In order for something to be perceptible, it must have sufficient size and exist concurrently with the perceiver. if something exists concurrently and is of sufficient size, then it is fit to be perceived by the external organs. And if one rejects composite wholes such as pots, then there would be nothing fit to be perceived by the external organs. And because there would be no perception, inference and the other pramanas could not work....We perceive. Thus the composite, the whole, exists in its own right.
[The Nyāya-sūtra: Selections with Early Commentaries, Matthew Dasti and Stephen Phillips, trs. Hackett (Indianapolis: 2017) pp. 101-102.]
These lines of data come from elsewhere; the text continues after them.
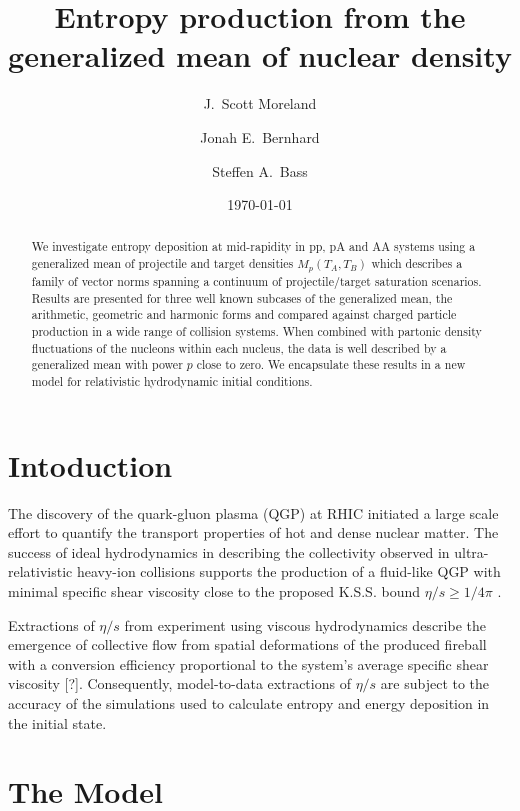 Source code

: \documentclass[aps,prl,reprint,amsmath,nofootinbib]{revtex4-1}
\begin{document}
\title{Entropy production from the generalized mean of nuclear density}

\author{J.\ Scott Moreland}
\author{Jonah E.\ Bernhard}
\author{Steffen A.\ Bass}

\date{\today}


\begin{abstract}
   We investigate entropy deposition at mid-rapidity in pp, pA and AA systems using a generalized mean of projectile and target 
densities $M_p(T_A,T_B)$ which describes a family of vector norms spanning a continuum of projectile/target saturation scenarios. 
Results are presented for three well known subcases of the generalized mean, the arithmetic, geometric and harmonic forms and 
compared against charged particle production in a wide range of collision systems. When combined with partonic density fluctuations of 
the nucleons within each nucleus, the data is well described by a generalized mean with power $p$ close to zero. We encapsulate 
these results in a new model for relativistic hydrodynamic initial conditions.
\end{abstract}

\maketitle

\section{Intoduction}

The discovery of the quark-gluon plasma (QGP) at RHIC initiated a large scale effort to quantify the transport properties of 
hot and dense nuclear matter. The success of ideal hydrodynamics in describing the collectivity observed in ultra-relativistic 
heavy-ion collisions supports the production of a fluid-like QGP with minimal specific shear viscosity close to the proposed 
K.S.S. bound $\eta/s \ge 1/4\pi$ \cite{KSS}. 

Extractions of $\eta/s$ from experiment using viscous hydrodynamics describe the emergence of collective flow from spatial 
deformations of the produced fireball with a conversion efficiency proportional to the system's average specific shear viscosity [?]. 
Consequently, model-to-data extractions of $\eta/s$ are subject to the accuracy of the simulations used to calculate entropy and 
energy deposition in the initial state.

\section{The Model}
\end{document}
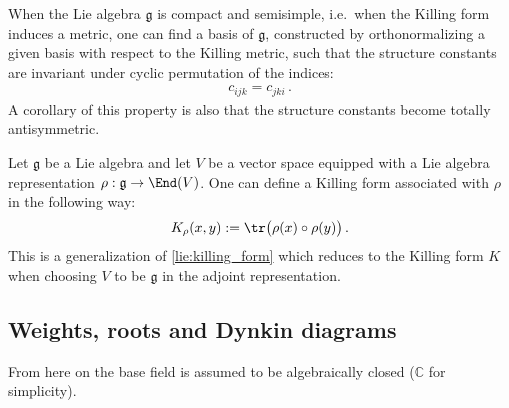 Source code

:     \begin{property}
        When the Lie algebra $\mathfrak{g}$ is compact and semisimple, i.e.~when the Killing form induces a metric, one can find a basis of $\mathfrak{g}$, constructed by orthonormalizing a given basis with respect to the Killing metric, such that the structure constants are invariant under cyclic permutation of the indices:
        \begin{gather}
            c_{ijk} = c_{jki}\,.
        \end{gather}
        A corollary of this property is also that the structure constants become totally antisymmetric.
    \end{property}

    \begin{construct}\label{lie:rho_killing_form}
        Let $\mathfrak{g}$ be a Lie algebra and let $V$ be a vector space equipped with a Lie algebra representation $\rho:\mathfrak{g}\rightarrow\End(V)$. One can define a Killing form associated with $\rho$ in the following way:
        \begin{gather}
            K_\rho(x,y) := \tr\bigl(\rho(x)\circ\rho(y)\bigr)\,.
        \end{gather}
        This is a generalization of \cref{lie:killing_form} which reduces to the Killing form $K$ when choosing $V$ to be $\mathfrak{g}$ in the adjoint representation.
    \end{construct}

\subsection{Weights, roots and Dynkin diagrams}\label{section:weights_roots}

    From here on the base field is assumed to be algebraically closed ($\mathbb{C}$ for simplicity).


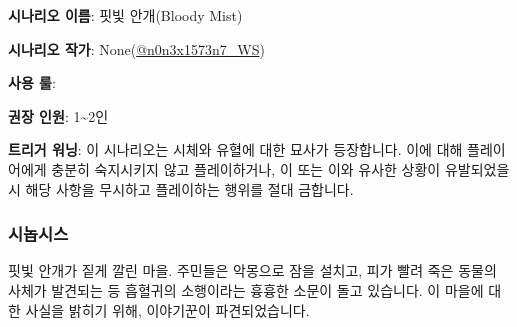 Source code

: \documentclass{report}
\begin{document}
	\textbf{시나리오 이름}: 핏빛 안개(Bloody Mist)
	
	\textbf{시나리오 작가}: None(\href{https://www.twitter.com/n0n3x1573n7_WS}{@n0n3x1573n7\_WS})
	
	\textbf{사용 룰}: 
	
	\textbf{권장 인원}: 1\textasciitilde2인
	
	\textbf{트리거 워닝}: 이 시나리오는 시체와 유혈에 대한 묘사가 등장합니다. 이에 대해 플레이어에게 충분히 숙지시키지 않고 플레이하거나, 이 또는 이와 유사한 상황이 유발되었을 시 해당 사항을 무시하고 플레이하는 행위를 절대 금합니다.
	
	\subsubsection*{시놉시스}
	핏빛 안개가 짙게 깔린 마을. 주민들은 악몽으로 잠을 설치고, 피가 빨려 죽은 동물의 사체가 발견되는 등 흡혈귀의 소행이라는 흉흉한 소문이 돌고 있습니다. 이 마을에 대한 사실을 밝히기 위해, 이야기꾼이 파견되었습니다.
\end{document}

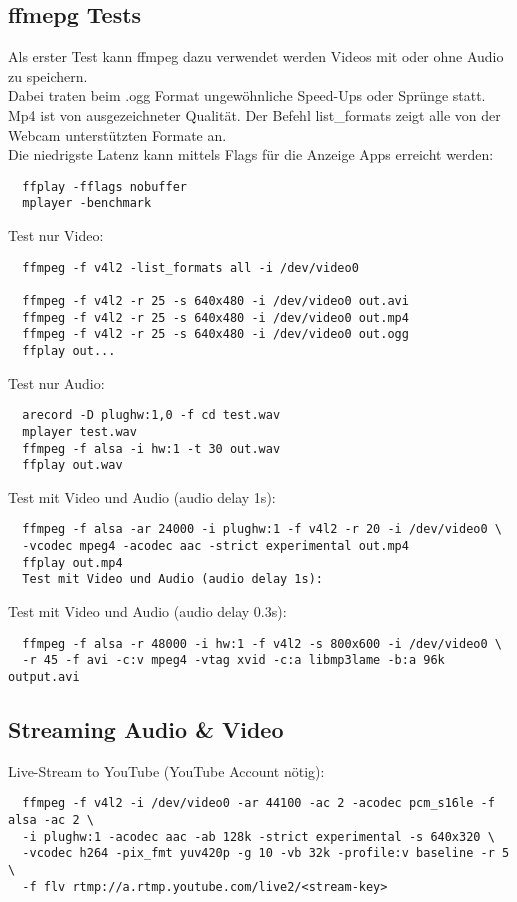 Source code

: \subsection{ffmepg Tests}
Als erster Test kann ffmpeg dazu verwendet werden Videos mit oder ohne Audio zu speichern.\\
Dabei traten beim .ogg Format ungewöhnliche Speed-Ups oder Sprünge statt. Mp4 ist von 
ausgezeichneter Qualität. Der Befehl list\_formats zeigt alle von der Webcam unterstützten 
Formate an.\\

Die niedrigste Latenz kann mittels Flags für die Anzeige Apps erreicht werden:
\begin{verbatim}
  ffplay -fflags nobuffer 
  mplayer -benchmark
\end{verbatim}

Test nur Video:
\begin{verbatim}
  ffmpeg -f v4l2 -list_formats all -i /dev/video0

  ffmpeg -f v4l2 -r 25 -s 640x480 -i /dev/video0 out.avi
  ffmpeg -f v4l2 -r 25 -s 640x480 -i /dev/video0 out.mp4
  ffmpeg -f v4l2 -r 25 -s 640x480 -i /dev/video0 out.ogg
  ffplay out...
\end{verbatim}

Test nur Audio:
\begin{verbatim}
  arecord -D plughw:1,0 -f cd test.wav
  mplayer test.wav
  ffmpeg -f alsa -i hw:1 -t 30 out.wav
  ffplay out.wav
\end{verbatim}

Test mit Video und Audio (audio delay 1s):
\begin{verbatim}
  ffmpeg -f alsa -ar 24000 -i plughw:1 -f v4l2 -r 20 -i /dev/video0 \
  -vcodec mpeg4 -acodec aac -strict experimental out.mp4
  ffplay out.mp4
  Test mit Video und Audio (audio delay 1s):
\end{verbatim}
Test mit Video und Audio (audio delay 0.3s):
\begin{verbatim}
  ffmpeg -f alsa -r 48000 -i hw:1 -f v4l2 -s 800x600 -i /dev/video0 \
  -r 45 -f avi -c:v mpeg4 -vtag xvid -c:a libmp3lame -b:a 96k output.avi
\end{verbatim}

\subsection{Streaming Audio \& Video}
Live-Stream to YouTube (YouTube Account nötig):
\begin{verbatim}
  ffmpeg -f v4l2 -i /dev/video0 -ar 44100 -ac 2 -acodec pcm_s16le -f alsa -ac 2 \
  -i plughw:1 -acodec aac -ab 128k -strict experimental -s 640x320 \
  -vcodec h264 -pix_fmt yuv420p -g 10 -vb 32k -profile:v baseline -r 5 \ 
  -f flv rtmp://a.rtmp.youtube.com/live2/<stream-key>
\end{verbatim}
I found this interesting, because the kind of position the Nyaya philosophers had in view here -- that because composites, like pots, are made of ultimate constituent bits, it is the constituent bits that exist, not the composites -- is one that one finds occasionally these days, and Uddyotakara captures perfectly what I've sometimes thought the problem with it: our knowledge of the reality of these elemental bits is dependent entirely on our knowledge of the composites, by inference, and thus there must be composites to know, and from whose reality we can derive the reality of the ultimate parts, or nothing ever gets off the ground. And, as the Nyaya-sutra indicates, this can be pressed even further.
The translation of Dasti and Phillips is fairly nice, incidentally (I can't speak to accuracy, but it is certainly readable); I don't like that they rearranged the work thematically, but they at least provide an outline of the Nyāya-sūtra itself, which makes up for part of that.